You can run the command with an argument that will define the name of the
migration file. Once the YAML file is created, you can uncomment any of the
lines to set configuration options to your liking. The session store will pull
options from config/sessionstore/dynamodb.yml
by default if the file exists.
If you do not wish to place the configuration YAML file in that location,
you can also pass in a different file path to pull options from.
You may want to delete old sessions from your session table. The following examples show how to clear old sessions from your table.
A Rake task for garbage collection is provided for Rails applications.
By default sessions do not expire. See config/sessionstore/dynamodb.yml
to
configure the max age or stale period of a session. Once you have configured
those values you can clear the old sessions with:
rake dynamo_db:collect_garbage
You can create your own Rake task for garbage collection similar to below:
require "aws-sessionstore-dynamodb"
desc 'Perform Garbage Collection'
task :garbage_collect do |t|
options = {:max_age => 3600*24, max_stale => 5*3600 }
Aws::SessionStore::DynamoDB::GarbageCollection.collect_garbage(options)
end
The above example will clear sessions older than one day or that have been stale for longer than an hour.

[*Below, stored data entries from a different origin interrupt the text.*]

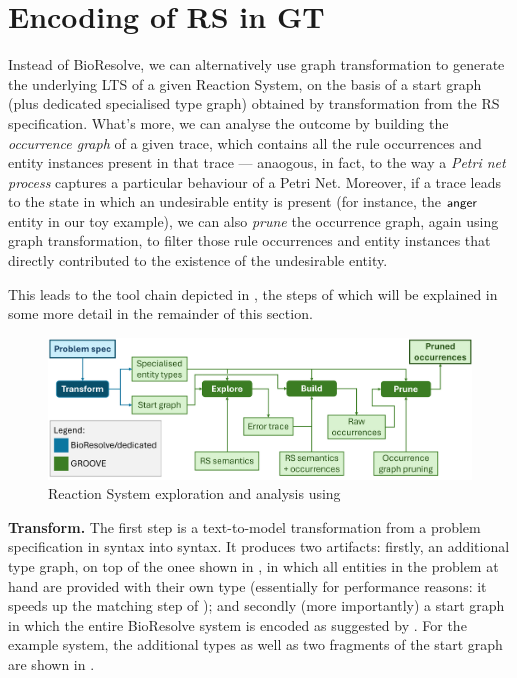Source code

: 
\section{Encoding of RS in GT}\label{sec:RS2GTS}

Instead of BioResolve, we can alternatively use graph transformation to generate the underlying LTS of a given Reaction System, on the basis of a start graph (plus dedicated specialised type graph) obtained by transformation from the RS specification. What's more, we can analyse the outcome by building the \emph{occurrence graph} of a given trace, which contains all the rule occurrences and entity instances present in that trace --- anaogous, in fact, to the way a \emph{Petri net process} captures a particular behaviour of a Petri Net. Moreover, if a trace leads to the state in which an undesirable entity is present (for instance, the $\mathsf{anger}$ entity in our toy example), we can also \emph{prune} the occurrence graph, again using graph transformation, to filter those rule occurrences and entity instances that directly contributed to the existence of the undesirable entity.

This leads to the tool chain depicted in , the steps of which will be explained in some more detail in the remainder of this section.

\begin{figure}
\centering
\includegraphics[scale=.25]{figs/chain}
\caption{Reaction System exploration and analysis using \GROOVE}
\label{fig:chain}
\end{figure}

\medskip\noindent\textbf{Transform.}
%
The first step is a text-to-model transformation from a problem specification in \BioResolve syntax into \GROOVE syntax. It produces two artifacts: firstly, an additional type graph, on top of the onee shown in , in which all entities in the problem at hand are provided with their own type (essentially for performance reasons: it speeds up the matching step of \GROOVE); and secondly (more importantly) a start graph in which the entire BioResolve system is encoded as suggested by . For the example system, the additional types as well as two fragments of the start graph are shown in .

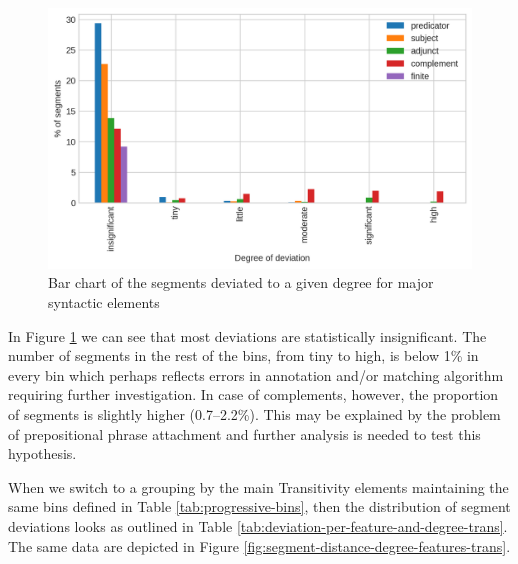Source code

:    \begin{figure}[!ht]
        \centering
        \includegraphics[width=.65\textwidth]{evaluation-results/figures/distance-degree-features-syntactic}
        \caption{Bar chart of the segments deviated to a given degree for major syntactic elements}
        \label{fig:segment-distance-degree-features-mood}
    \end{figure}

    In Figure \ref{fig:segment-distance-degree-features-mood} we can see that most deviations are statistically insignificant. The number of segments in the rest of the bins, from tiny to high, is below 1\% in every bin which perhaps reflects errors in annotation and/or matching algorithm requiring further investigation. In case of complements, however, the proportion of segments is slightly higher (0.7--2.2\%). This may be explained by the problem of prepositional phrase attachment and further analysis is needed to test this hypothesis. 

    When we switch to a grouping by the main Transitivity elements maintaining the same bins defined in Table \ref{tab:progressive-bins}, then the distribution of segment deviations looks as outlined in Table \ref{tab:deviation-per-feature-and-degree-trans}. The same data are depicted in Figure \ref{fig:segment-distance-degree-features-trans}. 

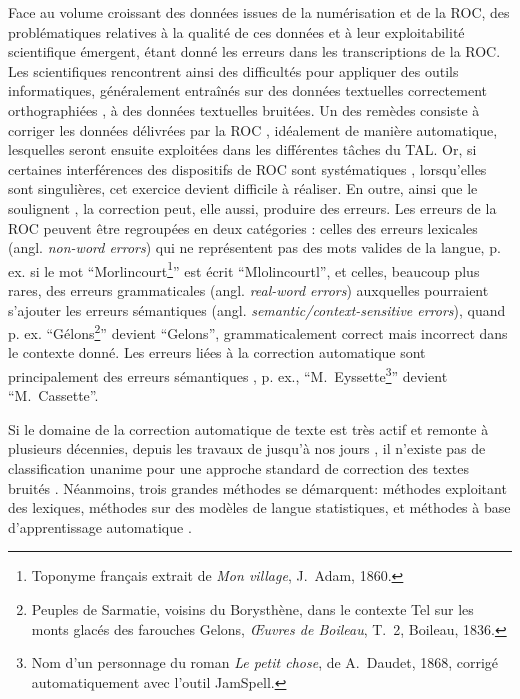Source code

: Face au volume croissant des données issues de la numérisation et de la ROC, des problématiques relatives à la qualité de ces données et à leur exploitabilité scientifique émergent, étant donné 
les erreurs dans les transcriptions de la ROC. Les scientifiques rencontrent ainsi des difficultés pour appliquer des outils informatiques, généralement entraînés sur des données textuelles correctement orthographiées \cite{DBLP:journals/corr/EshelCRMYL17}, à des données textuelles bruitées. Un des remèdes consiste à corriger les données délivrées par la ROC \cite{DBLP:conf/taln/SagotG14}, idéalement de manière automatique, lesquelles seront ensuite exploitées dans les différentes tâches du TAL. Or, si certaines interférences des dispositifs de ROC sont systématiques \cite{stanislawek-2019}, lorsqu’elles sont singulières, cet exercice devient difficile à réaliser. En outre, ainsi que le soulignent , la correction peut, elle aussi, produire des erreurs. 
Les erreurs de la ROC peuvent être regroupées en deux catégories \cite{oger} : celles des erreurs lexicales (angl. \textit{non-word errors}) qui ne représentent pas des mots valides de la langue, p. ex. si le mot “Morlincourt\footnote{Toponyme français extrait de \textit{Mon village}, J.\ Adam, 1860.}” est écrit “Mlolincourtl”, et celles, beaucoup plus rares, des erreurs grammaticales (angl. \textit{real-word errors}) \cite{wisniewski} auxquelles pourraient s'ajouter les erreurs sémantiques (angl. \textit{semantic/context-sensitive errors}), quand p. ex. “Gélons\footnote{Peuples de Sarmatie, voisins du Borysthène, dans le contexte  \og{}Tel sur les monts glacés des farouches Gelons\fg{}, \textit{Œuvres de Boileau}, T.\ 2, Boileau, 1836.}” devient “Gelons”, grammaticalement correct mais incorrect dans le contexte donné. Les erreurs liées à la correction automatique sont principalement des erreurs sémantiques \cite{azmi}, p. ex., “M.\ Eyssette\footnote{Nom d’un personnage du roman \textit{Le petit chose}, de A.\ Daudet, 1868, corrigé automatiquement avec l'outil JamSpell.}” devient “M.\ Cassette”. 

Si le domaine de la correction automatique de texte est très actif et remonte à plusieurs décennies, depuis les travaux de  jusqu’à nos jours \cite{nguyen2021}, il n’existe pas de classification unanime pour une approche standard de correction des textes bruités \cite{DBLP:journals/corr/abs-1203-5255,dumasmilneedwards:tel-01562039,Nguyen-2020}. %
Néanmoins, trois grandes méthodes se démarquent: méthodes exploitant des lexiques, méthodes sur des modèles de langue statistiques, et méthodes à base d’apprentissage automatique \cite{petkovic2022impact}. 

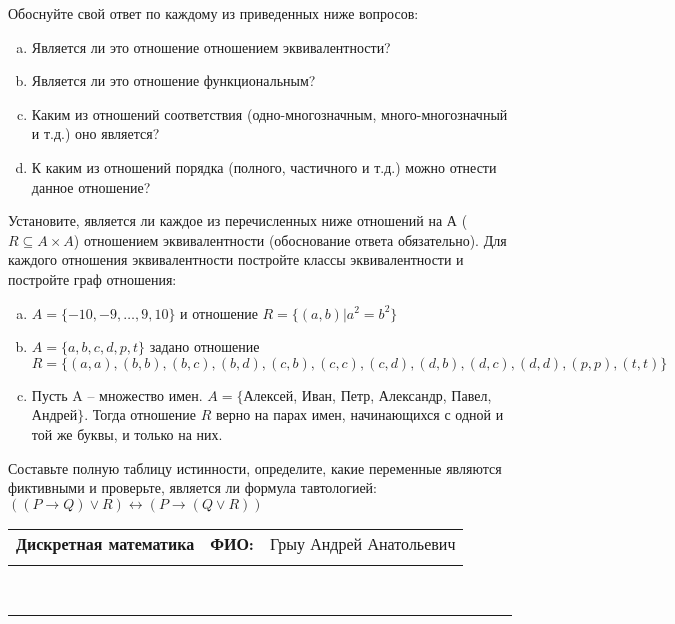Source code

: \documentclass[10pt]{exam}
\newcommand{\class}{Дискретная математика}
\newcommand{\examdate}{}
\begin{document}
\begin{questions}
Обоснуйте свой ответ по каждому из приведенных ниже вопросов:
\begin{enumerate} [a)]\setcounter{enumi}{0}
    \item Является ли это отношение отношением эквивалентности?
    \item Является ли это отношение функциональным?
    \item Каким из отношений соответствия (одно-многозначным, много-многозначный и т.д.) оно является?
    \item К каким из отношений порядка (полного, частичного и т.д.) можно отнести данное отношение?
\end{enumerate}
\question
Установите, является ли каждое из перечисленных ниже отношений на А ($R \subseteq A \times A$) отношением эквивалентности (обоснование ответа обязательно). Для каждого отношения эквивалентности постройте классы 
эквивалентности и постройте граф отношения:
\begin{enumerate} [a)]\setcounter{enumi}{0}
\item $A = \{-10, -9, … , 9, 10\}$ и отношение $R = \{(a,b)|a^{2} = b^{2}\}$
\item $A = \{a, b, c, d, p, t\}$ задано отношение $R = \{(a, a), (b, b), (b, c), (b, d), (c, b), (c, c), (c, d), (d, b), (d, c), (d, d), (p,p), (t,t)\}$
\item Пусть A – множество имен. $A = \{ $Алексей, Иван, Петр, Александр, Павел, Андрей$ \}$. Тогда отношение $R$ верно на парах имен, начинающихся с одной и той же буквы, и только на них.
\end{enumerate}\question Составьте полную таблицу истинности, определите, какие переменные являются фиктивными и проверьте, является ли формула тавтологией:
$((P \rightarrow Q) \lor R) \leftrightarrow (P \rightarrow (Q \lor R))$

\end{questions}
\newpage
\begin{flushright}
\begin{tabular}{p{2.8in} r l}
\textbf{\class} & \textbf{ФИО:} &Грыу Андрей Анатольевич
\\

\textbf{\examdate} &&\\
\end{tabular}\\
\end{flushright}
\rule[1ex]{\textwidth}{.1pt}
\end{document}
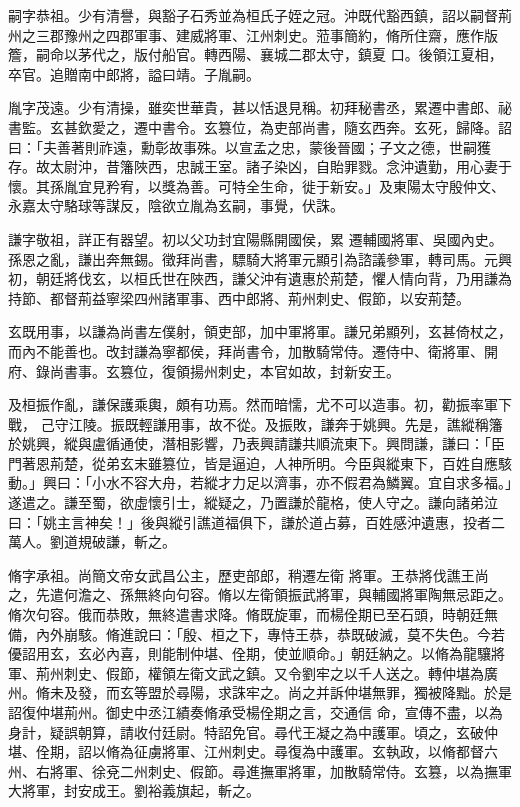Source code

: \begin{pinyinscope}
 嗣字恭祖。少有清譽，與豁子石秀並為桓氏子姪之冠。沖既代豁西鎮，詔以嗣督荊州之三郡豫州之四郡軍事、建威將軍、江州刺史。蒞事簡約，脩所住齋，應作版簷，嗣命以茅代之，版付船官。轉西陽、襄城二郡太守，鎮夏
 口。後領江夏相，卒官。追贈南中郎將，謚曰靖。子胤嗣。



 胤字茂遠。少有清操，雖奕世華貴，甚以恬退見稱。初拜秘書丞，累遷中書郎、祕書監。玄甚欽愛之，遷中書令。玄篡位，為吏部尚書，隨玄西奔。玄死，歸降。詔曰：「夫善著則祚遠，勳彰故事殊。以宣孟之忠，蒙後晉國；子文之德，世嗣獲存。故太尉沖，昔籓陜西，忠誠王室。諸子染凶，自貽罪戮。念沖遺勤，用心妻于懷。其孫胤宜見矜宥，以獎為善。可特全生命，徙于新安。」及東陽太守殷仲文、永嘉太守駱球等謀反，陰欲立胤為玄嗣，事覺，伏誅。



 謙字敬祖，詳正有器望。初以父功封宜陽縣開國侯，累
 遷輔國將軍、吳國內史。孫恩之亂，謙出奔無錫。徵拜尚書，驃騎大將軍元顯引為諮議參軍，轉司馬。元興初，朝廷將伐玄，以桓氏世在陜西，謙父沖有遺惠於荊楚，懼人情向背，乃用謙為持節、都督荊益寧梁四州諸軍事、西中郎將、荊州刺史、假節，以安荊楚。



 玄既用事，以謙為尚書左僕射，領吏部，加中軍將軍。謙兄弟顯列，玄甚倚杖之，而內不能善也。改封謙為寧都侯，拜尚書令，加散騎常侍。遷侍中、衛將軍、開府、錄尚書事。玄篡位，復領揚州刺史，本官如故，封新安王。



 及桓振作亂，謙保護乘輿，頗有功焉。然而暗懦，尤不可以造事。初，勸振率軍下戰，
 己守江陵。振既輕謙用事，故不從。及振敗，謙奔于姚興。先是，譙縱稱籓於姚興，縱與盧循通使，潛相影響，乃表興請謙共順流東下。興問謙，謙曰：「臣門著恩荊楚，從弟玄末雖篡位，皆是逼迫，人神所明。今臣與縱東下，百姓自應駭動。」興曰：「小水不容大舟，若縱才力足以濟事，亦不假君為鱗翼。宜自求多福。」遂遣之。謙至蜀，欲虛懷引士，縱疑之，乃置謙於龍格，使人守之。謙向諸弟泣曰：「姚主言神矣！」後與縱引譙道福俱下，謙於道占募，百姓感沖遺惠，投者二萬人。劉道規破謙，斬之。



 脩字承祖。尚簡文帝女武昌公主，歷吏部郎，稍遷左衛
 將軍。王恭將伐譙王尚之，先遣何澹之、孫無終向句容。脩以左衛領振武將軍，與輔國將軍陶無忌距之。脩次句容。俄而恭敗，無終遣書求降。脩既旋軍，而楊佺期已至石頭，時朝廷無備，內外崩駭。脩進說曰：「殷、桓之下，專恃王恭，恭既破滅，莫不失色。今若優詔用玄，玄必內喜，則能制仲堪、佺期，使並順命。」朝廷納之。以脩為龍驤將軍、荊州刺史、假節，權領左衛文武之鎮。又令劉牢之以千人送之。轉仲堪為廣州。脩未及發，而玄等盟於尋陽，求誅牢之。尚之并訴仲堪無罪，獨被降黜。於是詔復仲堪荊州。御史中丞江績奏脩承受楊佺期之言，交通信
 命，宣傳不盡，以為身計，疑誤朝算，請收付廷尉。特詔免官。尋代王凝之為中護軍。頃之，玄破仲堪、佺期，詔以脩為征虜將軍、江州刺史。尋復為中護軍。玄執政，以脩都督六州、右將軍、徐兗二州刺史、假節。尋進撫軍將軍，加散騎常侍。玄篡，以為撫軍大將軍，封安成王。劉裕義旗起，斬之。




\end{pinyinscope}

You may want the Session Store to implement the provided pessimistic locking strategy if you are concerned about concurrency issues with session accesses. By default, locking is not implemented for the session store. You must trigger the locking strategy through the configuration of the session store. Pessimistic locking, in this case, means that only one read can be made on a session at once. While the session is being read by the process with the lock, other processes may try to obtain a lock on the same session but will be blocked.
Locking is expensive and will drive up costs depending on how it is used. Without locking, one read and one write are performed per request for session data manipulation. If a locking strategy is implemented, as many as the total maximum wait time divided by the lock retry delay writes to the database. Keep these considerations in mind if you plan to enable locking.
The following configuration options will allow you to configure the pessimistic locking strategy according to your needs:
options = {
:enable_locking => true,
:lock_expiry_time => 500,
:lock_retry_delay => 500,
:lock_max_wait_time => 1
}
You can pass in your own error handler for raised exceptions or you can allow the default error handler to them for you. See the API documentation on the {Aws::SessionStore::DynamoDB::Errors::BaseHandler} class for more details.